Wednesday, 3 June 2015

An unusually eventful day.

Eucharist at the Church shop with the faithful few this morning, then a wedding preparation meeting scheduled with a couple at noon, but they didn't turn up. Eventually I found their contact number and learned that it had accidentlly got booked in their diary for tomorrow noon, despite emails confirming today's date and time. The perils of digital diaries I'm afraid. We re-scheduled for this evening, and I confirmed by text message, reminding them to bring the wedding certificate with them for inspection. Crisis. They'd forgotten to bring it, despite reminders. I simply cannot proceed without seeing it. 

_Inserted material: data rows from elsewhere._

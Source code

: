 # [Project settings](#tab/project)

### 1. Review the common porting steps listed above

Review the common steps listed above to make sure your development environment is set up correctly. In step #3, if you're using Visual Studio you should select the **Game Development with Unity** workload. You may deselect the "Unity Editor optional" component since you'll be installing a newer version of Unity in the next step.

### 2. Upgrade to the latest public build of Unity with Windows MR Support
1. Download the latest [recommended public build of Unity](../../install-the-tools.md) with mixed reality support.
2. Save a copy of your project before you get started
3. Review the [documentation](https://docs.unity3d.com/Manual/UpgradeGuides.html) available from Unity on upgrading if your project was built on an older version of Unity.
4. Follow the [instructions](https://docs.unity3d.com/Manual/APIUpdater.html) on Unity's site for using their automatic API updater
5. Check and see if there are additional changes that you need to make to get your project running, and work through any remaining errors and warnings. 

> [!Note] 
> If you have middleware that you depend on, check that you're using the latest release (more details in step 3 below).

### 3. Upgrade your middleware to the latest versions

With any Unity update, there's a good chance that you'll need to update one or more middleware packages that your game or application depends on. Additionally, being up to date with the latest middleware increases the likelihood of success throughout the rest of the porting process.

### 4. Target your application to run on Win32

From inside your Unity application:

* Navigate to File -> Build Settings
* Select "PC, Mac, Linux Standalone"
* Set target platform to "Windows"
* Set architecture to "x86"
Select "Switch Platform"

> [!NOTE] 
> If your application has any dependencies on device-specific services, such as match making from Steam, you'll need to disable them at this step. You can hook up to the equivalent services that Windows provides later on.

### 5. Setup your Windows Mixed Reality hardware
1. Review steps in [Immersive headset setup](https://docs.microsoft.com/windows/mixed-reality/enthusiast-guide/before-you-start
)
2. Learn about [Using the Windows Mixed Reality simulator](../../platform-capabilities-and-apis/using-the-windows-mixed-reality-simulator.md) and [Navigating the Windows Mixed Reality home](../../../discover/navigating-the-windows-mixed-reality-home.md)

This also happened in Marbella last summer, and was resolved by someone in Newcastle sending photos of the certificate, once it had been retrieved from the couple's home. Fortunately, thee couple were able to arrange this quite quickly, and said the certificate would be on its way here with another of their 150 guests arriving tomorrow afternoon. Crisis ended, preparation meeting re-booked for this evening.

After lunch, Bill, Jo, Judith and I met the couple and their children for the wedding blessing at San Miguel. A lovely family they were too. Three daughters, two with boy friends, and two sons, except that the one son coudn't come because his girl friend was expecting a baby and couldn't fly. Rather than be left out, he joined in the service by means of his sister's smartphone - Face-time or Skype I'm not sure which, but we could hear him joining in and he was able to see them all and the church too. Well, we've seen it on the phone ads, and in reality, with a good phone and 4G roaming deal, it truly enhanced the occasion for an obviously loving and close knit family. It was a very happy half hour we spent together, and it offset the irritation of everything going haywire with the other couple.

After their service, I helped get things ready for the Mothers Union Cheese and Wine fund raising social evening downstairs in the catchechism room at San Miguel. Then, as they started I went off to meet the couple. By this time the photo of the wedding certificate had arrived, meaning that I could proceed with good reason, on the assumption that all would be in order by this time tomorrow. Then, back to San Miguel for the last hour of the social evening. I was quite tired by the time I finally got back to church house.

How nice that the vice consul from Malaga came and joined in. I asked about the new U.K. consular call centre for half of the world, now in its third year of operation. It employs forty odd people, and is adjudged to be working successfully, by the criteria set for it. What's not to like? I still think there's nothing to beat having consuls dealing with expatriate and visitor affairs working within local territory. But nowadays more and more admin is done by remote service providors. I should know. I've been working remotely from the CBS office at home and abroad since 2012.
 

Thursday, 26 June 2014

Missed a turn

Although it's only a ten minute walk, I drove down to St John's Canton this morning to celebrate the Eucharist for the monthly Mothers' Union Corporate Communion with a dozen people present. I took the car so that I could drive straight to a rendezvous with Ashley, for a visit to PMR Products our radio supplier in Chepstow. He was so far behind schedule it was half past three by the time we left in pouring rain. 

We talked so much on the M4 that I missed the junction for the M48, and we had to drive over the Severn Crossing, and up the hill to the Almonsdbury M4/M5 interchange then go south to the A38 Thornbury Junction before we could back track and use the old Severn suspension bridge to arrive in Chepstow. That lost us the time we needed to brief our radio engineer. All we could do was hand over the kit we'd taken with as, as their office was about to close for the day and let him go home. Both of us had skipped lunch so we visited the nice sit-down chippie by the bus station for a very pleasant quick bite to eat.

So annoying to have such a moment of inattention, and a toll to pay for straying across the border into England. Phil the engineer laughed when we told him "You're by no means the only one around here to do that." he said with a smile. Ah well. Back again tomorrow. Hopefully the weather will be better.